[WHAT IS REQUIRED]: Output the data exactly, with every line intact.

#### DATA SHOWN ####

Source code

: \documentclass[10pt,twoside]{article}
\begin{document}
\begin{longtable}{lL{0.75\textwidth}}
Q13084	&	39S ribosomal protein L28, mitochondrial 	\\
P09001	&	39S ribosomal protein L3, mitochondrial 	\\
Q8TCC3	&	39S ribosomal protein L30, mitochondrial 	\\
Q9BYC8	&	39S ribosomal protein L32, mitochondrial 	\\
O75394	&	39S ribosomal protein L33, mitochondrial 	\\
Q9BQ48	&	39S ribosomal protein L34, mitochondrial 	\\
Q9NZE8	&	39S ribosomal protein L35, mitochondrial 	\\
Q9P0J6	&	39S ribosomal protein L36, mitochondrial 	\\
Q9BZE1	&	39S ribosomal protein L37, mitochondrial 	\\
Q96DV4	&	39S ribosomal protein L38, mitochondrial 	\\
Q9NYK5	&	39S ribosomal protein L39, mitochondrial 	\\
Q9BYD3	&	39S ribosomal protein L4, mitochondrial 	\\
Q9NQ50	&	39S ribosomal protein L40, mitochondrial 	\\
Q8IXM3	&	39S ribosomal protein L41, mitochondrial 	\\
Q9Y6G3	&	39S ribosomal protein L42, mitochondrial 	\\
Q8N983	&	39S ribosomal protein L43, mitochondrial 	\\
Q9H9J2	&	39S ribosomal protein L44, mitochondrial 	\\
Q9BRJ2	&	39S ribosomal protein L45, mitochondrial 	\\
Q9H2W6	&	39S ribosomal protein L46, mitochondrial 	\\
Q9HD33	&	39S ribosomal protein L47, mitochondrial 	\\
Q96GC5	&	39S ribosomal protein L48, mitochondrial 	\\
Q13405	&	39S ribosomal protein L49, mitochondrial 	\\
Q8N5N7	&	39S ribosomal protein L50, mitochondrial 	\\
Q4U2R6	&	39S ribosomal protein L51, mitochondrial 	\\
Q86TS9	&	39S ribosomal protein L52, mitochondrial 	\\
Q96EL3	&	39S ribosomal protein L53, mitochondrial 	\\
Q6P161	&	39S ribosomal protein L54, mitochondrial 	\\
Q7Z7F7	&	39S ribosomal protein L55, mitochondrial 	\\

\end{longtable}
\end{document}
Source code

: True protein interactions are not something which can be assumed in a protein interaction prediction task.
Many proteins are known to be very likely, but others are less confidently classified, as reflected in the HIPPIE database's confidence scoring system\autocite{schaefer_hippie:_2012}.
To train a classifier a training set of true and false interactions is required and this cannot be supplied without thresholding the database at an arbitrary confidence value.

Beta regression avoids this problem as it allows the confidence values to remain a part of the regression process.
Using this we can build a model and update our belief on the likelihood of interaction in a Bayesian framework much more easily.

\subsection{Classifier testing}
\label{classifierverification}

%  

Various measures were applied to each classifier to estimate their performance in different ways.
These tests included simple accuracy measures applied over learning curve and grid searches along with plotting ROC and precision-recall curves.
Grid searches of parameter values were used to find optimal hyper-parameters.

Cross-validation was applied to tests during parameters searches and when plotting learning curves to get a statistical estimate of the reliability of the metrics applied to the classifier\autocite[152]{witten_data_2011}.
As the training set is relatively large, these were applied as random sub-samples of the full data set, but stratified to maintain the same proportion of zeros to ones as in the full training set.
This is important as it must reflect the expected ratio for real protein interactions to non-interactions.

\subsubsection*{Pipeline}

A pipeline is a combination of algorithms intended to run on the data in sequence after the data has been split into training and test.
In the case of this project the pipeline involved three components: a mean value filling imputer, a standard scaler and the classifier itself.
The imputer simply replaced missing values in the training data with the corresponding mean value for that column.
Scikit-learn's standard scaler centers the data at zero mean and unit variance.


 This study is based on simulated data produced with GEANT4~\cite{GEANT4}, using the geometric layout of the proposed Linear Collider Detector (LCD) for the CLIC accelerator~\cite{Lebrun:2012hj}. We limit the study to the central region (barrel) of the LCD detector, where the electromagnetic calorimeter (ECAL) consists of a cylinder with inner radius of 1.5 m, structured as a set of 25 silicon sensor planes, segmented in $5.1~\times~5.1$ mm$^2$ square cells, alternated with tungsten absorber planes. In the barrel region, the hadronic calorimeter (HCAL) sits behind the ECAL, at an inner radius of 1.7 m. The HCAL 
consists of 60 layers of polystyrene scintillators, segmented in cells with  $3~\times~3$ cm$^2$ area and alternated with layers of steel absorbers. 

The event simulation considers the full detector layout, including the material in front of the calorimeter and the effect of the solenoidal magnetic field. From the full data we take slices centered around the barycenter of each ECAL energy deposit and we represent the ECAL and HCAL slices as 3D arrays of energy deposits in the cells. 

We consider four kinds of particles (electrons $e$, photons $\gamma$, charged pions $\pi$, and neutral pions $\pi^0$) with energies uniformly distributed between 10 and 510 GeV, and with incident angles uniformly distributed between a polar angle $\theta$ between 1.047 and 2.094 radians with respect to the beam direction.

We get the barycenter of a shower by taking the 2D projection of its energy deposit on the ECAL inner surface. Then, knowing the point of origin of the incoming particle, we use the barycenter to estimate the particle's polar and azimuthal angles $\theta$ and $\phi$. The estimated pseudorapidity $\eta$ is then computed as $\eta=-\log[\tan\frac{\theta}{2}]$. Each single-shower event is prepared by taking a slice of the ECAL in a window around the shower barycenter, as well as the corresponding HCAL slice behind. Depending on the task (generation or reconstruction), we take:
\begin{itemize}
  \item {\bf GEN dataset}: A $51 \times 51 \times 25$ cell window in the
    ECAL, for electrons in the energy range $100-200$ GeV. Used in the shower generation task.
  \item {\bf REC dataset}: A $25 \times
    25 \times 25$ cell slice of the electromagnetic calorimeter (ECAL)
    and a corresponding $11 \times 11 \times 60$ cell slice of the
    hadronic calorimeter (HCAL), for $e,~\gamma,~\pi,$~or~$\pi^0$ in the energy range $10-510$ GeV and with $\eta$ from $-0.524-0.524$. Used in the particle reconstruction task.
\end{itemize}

####

[YOUR SOLUTION]:
Source code

: \documentclass[10pt,twoside]{article}
\begin{document}
\begin{longtable}{lL{0.75\textwidth}}
Q13084	&	39S ribosomal protein L28, mitochondrial 	\\
P09001	&	39S ribosomal protein L3, mitochondrial 	\\
Q8TCC3	&	39S ribosomal protein L30, mitochondrial 	\\
Q9BYC8	&	39S ribosomal protein L32, mitochondrial 	\\
O75394	&	39S ribosomal protein L33, mitochondrial 	\\
Q9BQ48	&	39S ribosomal protein L34, mitochondrial 	\\
Q9NZE8	&	39S ribosomal protein L35, mitochondrial 	\\
Q9P0J6	&	39S ribosomal protein L36, mitochondrial 	\\
Q9BZE1	&	39S ribosomal protein L37, mitochondrial 	\\
Q96DV4	&	39S ribosomal protein L38, mitochondrial 	\\
Q9NYK5	&	39S ribosomal protein L39, mitochondrial 	\\
Q9BYD3	&	39S ribosomal protein L4, mitochondrial 	\\
Q9NQ50	&	39S ribosomal protein L40, mitochondrial 	\\
Q8IXM3	&	39S ribosomal protein L41, mitochondrial 	\\
Q9Y6G3	&	39S ribosomal protein L42, mitochondrial 	\\
Q8N983	&	39S ribosomal protein L43, mitochondrial 	\\
Q9H9J2	&	39S ribosomal protein L44, mitochondrial 	\\
Q9BRJ2	&	39S ribosomal protein L45, mitochondrial 	\\
Q9H2W6	&	39S ribosomal protein L46, mitochondrial 	\\
Q9HD33	&	39S ribosomal protein L47, mitochondrial 	\\
Q96GC5	&	39S ribosomal protein L48, mitochondrial 	\\
Q13405	&	39S ribosomal protein L49, mitochondrial 	\\
Q8N5N7	&	39S ribosomal protein L50, mitochondrial 	\\
Q4U2R6	&	39S ribosomal protein L51, mitochondrial 	\\
Q86TS9	&	39S ribosomal protein L52, mitochondrial 	\\
Q96EL3	&	39S ribosomal protein L53, mitochondrial 	\\
Q6P161	&	39S ribosomal protein L54, mitochondrial 	\\
Q7Z7F7	&	39S ribosomal protein L55, mitochondrial 	\\

\end{longtable}
\end{document}
Source code

: True protein interactions are not something which can be assumed in a protein interaction prediction task.
Many proteins are known to be very likely, but others are less confidently classified, as reflected in the HIPPIE database's confidence scoring system\autocite{schaefer_hippie:_2012}.
To train a classifier a training set of true and false interactions is required and this cannot be supplied without thresholding the database at an arbitrary confidence value.

Beta regression avoids this problem as it allows the confidence values to remain a part of the regression process.
Using this we can build a model and update our belief on the likelihood of interaction in a Bayesian framework much more easily.

\subsection{Classifier testing}
\label{classifierverification}

%  

Various measures were applied to each classifier to estimate their performance in different ways.
These tests included simple accuracy measures applied over learning curve and grid searches along with plotting ROC and precision-recall curves.
Grid searches of parameter values were used to find optimal hyper-parameters.

Cross-validation was applied to tests during parameters searches and when plotting learning curves to get a statistical estimate of the reliability of the metrics applied to the classifier\autocite[152]{witten_data_2011}.
As the training set is relatively large, these were applied as random sub-samples of the full data set, but stratified to maintain the same proportion of zeros to ones as in the full training set.
This is important as it must reflect the expected ratio for real protein interactions to non-interactions.

\subsubsection*{Pipeline}

A pipeline is a combination of algorithms intended to run on the data in sequence after the data has been split into training and test.
In the case of this project the pipeline involved three components: a mean value filling imputer, a standard scaler and the classifier itself.
The imputer simply replaced missing values in the training data with the corresponding mean value for that column.
Scikit-learn's standard scaler centers the data at zero mean and unit variance.


 This study is based on simulated data produced with GEANT4~\cite{GEANT4}, using the geometric layout of the proposed Linear Collider Detector (LCD) for the CLIC accelerator~\cite{Lebrun:2012hj}. We limit the study to the central region (barrel) of the LCD detector, where the electromagnetic calorimeter (ECAL) consists of a cylinder with inner radius of 1.5 m, structured as a set of 25 silicon sensor planes, segmented in $5.1~\times~5.1$ mm$^2$ square cells, alternated with tungsten absorber planes. In the barrel region, the hadronic calorimeter (HCAL) sits behind the ECAL, at an inner radius of 1.7 m. The HCAL 
consists of 60 layers of polystyrene scintillators, segmented in cells with  $3~\times~3$ cm$^2$ area and alternated with layers of steel absorbers. 

The event simulation considers the full detector layout, including the material in front of the calorimeter and the effect of the solenoidal magnetic field. From the full data we take slices centered around the barycenter of each ECAL energy deposit and we represent the ECAL and HCAL slices as 3D arrays of energy deposits in the cells. 

We consider four kinds of particles (electrons $e$, photons $\gamma$, charged pions $\pi$, and neutral pions $\pi^0$) with energies uniformly distributed between 10 and 510 GeV, and with incident angles uniformly distributed between a polar angle $\theta$ between 1.047 and 2.094 radians with respect to the beam direction.

We get the barycenter of a shower by taking the 2D projection of its energy deposit on the ECAL inner surface. Then, knowing the point of origin of the incoming particle, we use the barycenter to estimate the particle's polar and azimuthal angles $\theta$ and $\phi$. The estimated pseudorapidity $\eta$ is then computed as $\eta=-\log[\tan\frac{\theta}{2}]$. Each single-shower event is prepared by taking a slice of the ECAL in a window around the shower barycenter, as well as the corresponding HCAL slice behind. Depending on the task (generation or reconstruction), we take:
\begin{itemize}
  \item {\bf GEN dataset}: A $51 \times 51 \times 25$ cell window in the
    ECAL, for electrons in the energy range $100-200$ GeV. Used in the shower generation task.
  \item {\bf REC dataset}: A $25 \times
    25 \times 25$ cell slice of the electromagnetic calorimeter (ECAL)
    and a corresponding $11 \times 11 \times 60$ cell slice of the
    hadronic calorimeter (HCAL), for $e,~\gamma,~\pi,$~or~$\pi^0$ in the energy range $10-510$ GeV and with $\eta$ from $-0.524-0.524$. Used in the particle reconstruction task.
\end{itemize}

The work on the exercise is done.